• **THE PROBLEM**: Print the data below exactly, but only the lines from the one containing "(i) the global" down to the one containing "driven by U.S.", inclusive.

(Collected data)
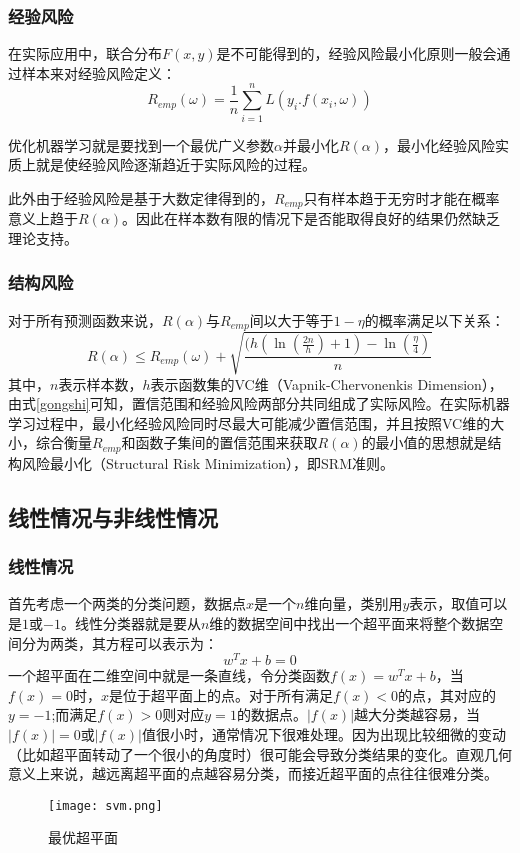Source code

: \subsubsection{经验风险}
在实际应用中，联合分布$F(x,y)$是不可能得到的，经验风险最小化原则一般会通过样本来对经验风险定义：
\begin{equation}
R_{emp}(\omega)=\frac{1}{n}\sum_{i=1}^{n}L(y_{i}.f(x_{i},\omega))
\end{equation}

优化机器学习就是要找到一个最优广义参数$\alpha$并最小化$R(\alpha)$，最小化经验风险实质上就是使经验风险逐渐趋近于实际风险的过程。

此外由于经验风险是基于大数定律得到的，$R_{emp}$只有样本趋于无穷时才能在概率意义上趋于$R(\alpha)$。因此在样本数有限的情况下是否能取得良好的结果仍然缺乏理论支持。

\subsubsection{结构风险}
对于所有预测函数来说，$R(\alpha)$与$R_{emp}$间以大于等于$1-\eta$的概率满足以下关系：
\begin{equation}\label{gongshi}
R(\alpha)\le R_{emp}(\omega)+\sqrt{\frac{(h(\ln(\frac{2n}{h})+1)-\ln(\frac{\eta}{4})}{n}}
\end{equation}
其中，$n$表示样本数，$h$表示函数集的VC维（Vapnik-Chervonenkis Dimension），由式\ref{gongshi}可知，置信范围和经验风险两部分共同组成了实际风险。在实际机器学习过程中，最小化经验风险同时尽最大可能减少置信范围，并且按照VC维的大小，综合衡量$R_{emp}$和函数子集间的置信范围来获取$R(\alpha)$的最小值的思想就是结构风险最小化（Structural Risk Minimization），即SRM准则。

\subsection{线性情况与非线性情况} 
\subsubsection{线性情况} 

首先考虑一个两类的分类问题，数据点$x$是一个$n$维向量，类别用$y$表示，取值可以是$1$或$-1$。线性分类器就是要从$n$维的数据空间中找出一个超平面来将整个数据空间分为两类，其方程可以表示为：
\begin{equation}
w^{T}x+b=0
\end{equation}
一个超平面在二维空间中就是一条直线，令分类函数$f(x)=w^{T}x+b$，当$f(x)=0$时，$x$是位于超平面上的点。对于所有满足$f(x)<0$的点，其对应的$y=-1$;而满足$f(x)>0$则对应$y=1$的数据点。$\vert f(x)\vert$越大分类越容易，当$\vert　f(x)\vert=0$或$\vert　f(x)\vert$值很小时，通常情况下很难处理。因为出现比较细微的变动（比如超平面转动了一个很小的角度时）很可能会导致分类结果的变化。直观几何意义上来说，越远离超平面的点越容易分类，而接近超平面的点往往很难分类。
\begin{figure}[ht!]
   \centering
  \texttt{[image: svm.png]}
  \caption{最优超平面}
    \label{}
 \end{figure}



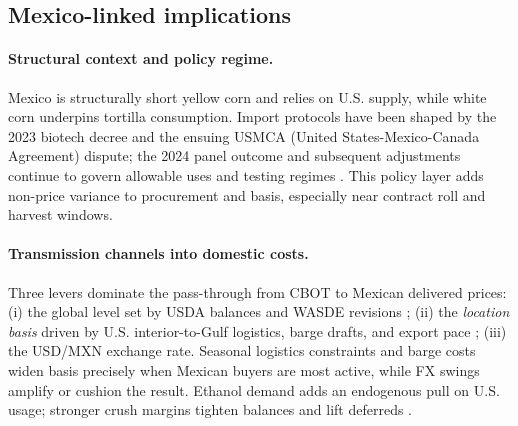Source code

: \documentclass[11pt,a4paper]{article} %
\begin{document}
\subsection{Mexico-linked implications}

\paragraph{Structural context and policy regime.}
Mexico is structurally short yellow corn and relies on U.S. supply, while white corn underpins tortilla consumption. Import protocols have been shaped by the 2023 biotech decree and the ensuing USMCA (United States-Mexico-Canada Agreement) dispute; the 2024 panel outcome and subsequent adjustments continue to govern allowable uses and testing regimes \citep{fas_mexico_decree_2023,ustr_usmca_biotech_2023,ustr_usmca_biotech_win_2024,reuters_mexico_gm_ban_2025,fas_mexico_grain_annual_2025}. This policy layer adds non-price variance to procurement and basis, especially near contract roll and harvest windows.

\paragraph{Transmission channels into domestic costs.}
Three levers dominate the pass-through from CBOT to Mexican delivered prices:
(i) the global level set by USDA balances and WASDE revisions \citep{usda_wasde,ers_feedgrains_outlook};
(ii) the \emph{location basis} driven by U.S. interior-to-Gulf logistics, barge drafts, and export pace \citep{ams_gtr_2023};
(iii) the USD/MXN exchange rate. Seasonal logistics constraints and barge costs widen basis precisely when Mexican buyers are most active, while FX swings amplify or cushion the result. Ethanol demand adds an endogenous pull on U.S. usage; stronger crush margins tighten balances and lift deferreds \citep{ers_ethanol_40}.
\end{document}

• **ANSWER TO THIS TASK**:
(i) the global level set by USDA balances and WASDE revisions \citep{usda_wasde,ers_feedgrains_outlook};
(ii) the \emph{location basis} driven by U.S. interior-to-Gulf logistics, barge drafts, and export pace \citep{ams_gtr_2023};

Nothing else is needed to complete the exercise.